Top of INPUT MATERIAL
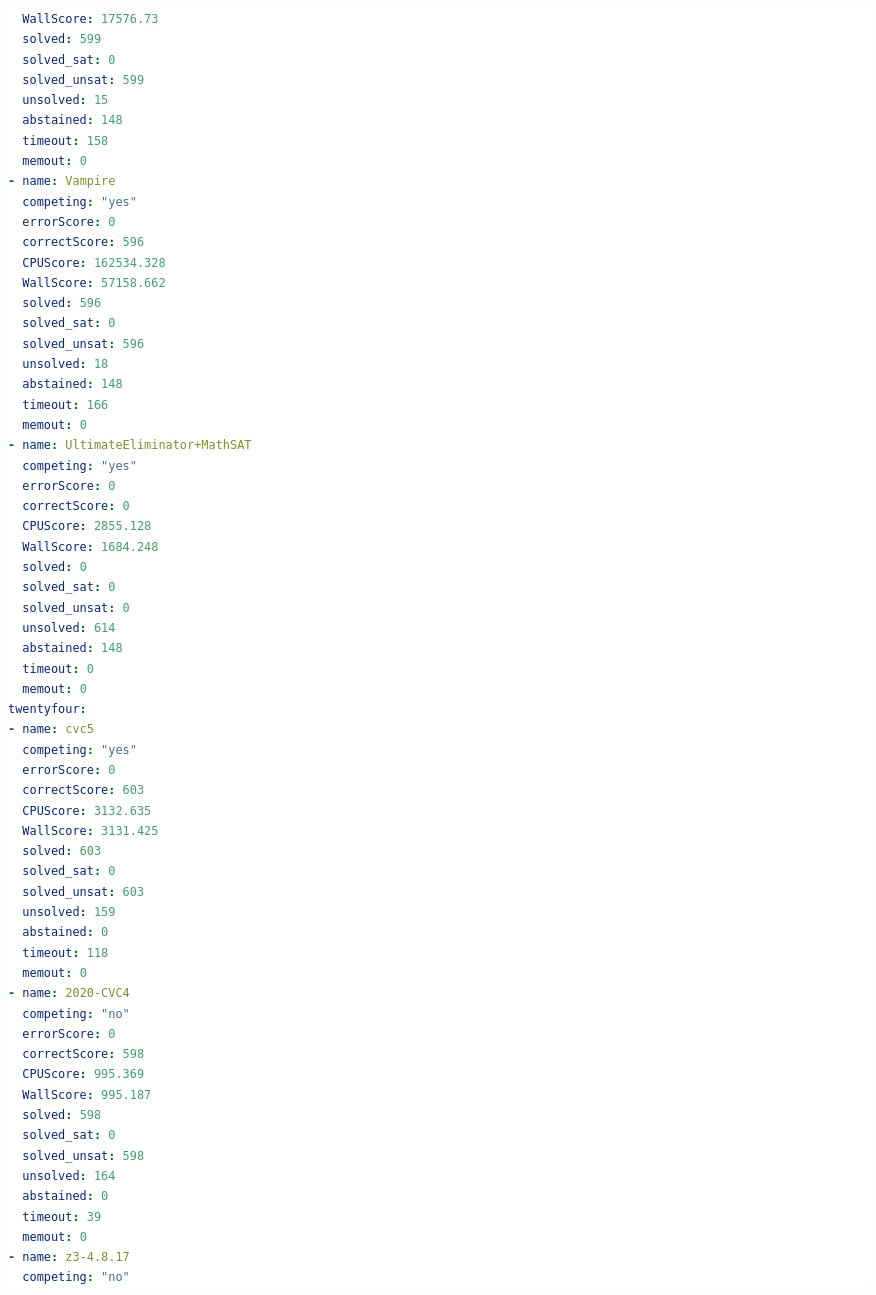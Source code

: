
 ```yaml
  WallScore: 17576.73
  solved: 599
  solved_sat: 0
  solved_unsat: 599
  unsolved: 15
  abstained: 148
  timeout: 158
  memout: 0
- name: Vampire
  competing: "yes"
  errorScore: 0
  correctScore: 596
  CPUScore: 162534.328
  WallScore: 57158.662
  solved: 596
  solved_sat: 0
  solved_unsat: 596
  unsolved: 18
  abstained: 148
  timeout: 166
  memout: 0
- name: UltimateEliminator+MathSAT
  competing: "yes"
  errorScore: 0
  correctScore: 0
  CPUScore: 2855.128
  WallScore: 1684.248
  solved: 0
  solved_sat: 0
  solved_unsat: 0
  unsolved: 614
  abstained: 148
  timeout: 0
  memout: 0
twentyfour:
- name: cvc5
  competing: "yes"
  errorScore: 0
  correctScore: 603
  CPUScore: 3132.635
  WallScore: 3131.425
  solved: 603
  solved_sat: 0
  solved_unsat: 603
  unsolved: 159
  abstained: 0
  timeout: 118
  memout: 0
- name: 2020-CVC4
  competing: "no"
  errorScore: 0
  correctScore: 598
  CPUScore: 995.369
  WallScore: 995.187
  solved: 598
  solved_sat: 0
  solved_unsat: 598
  unsolved: 164
  abstained: 0
  timeout: 39
  memout: 0
- name: z3-4.8.17
  competing: "no"
```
Bottom of INPUT MATERIAL
WORK ORDER:
Find the lines that mention "timeout" in the entries and show them.

WRITTEN ANSWER:
  timeout: 158
  timeout: 166
  timeout: 0
  timeout: 118
  timeout: 39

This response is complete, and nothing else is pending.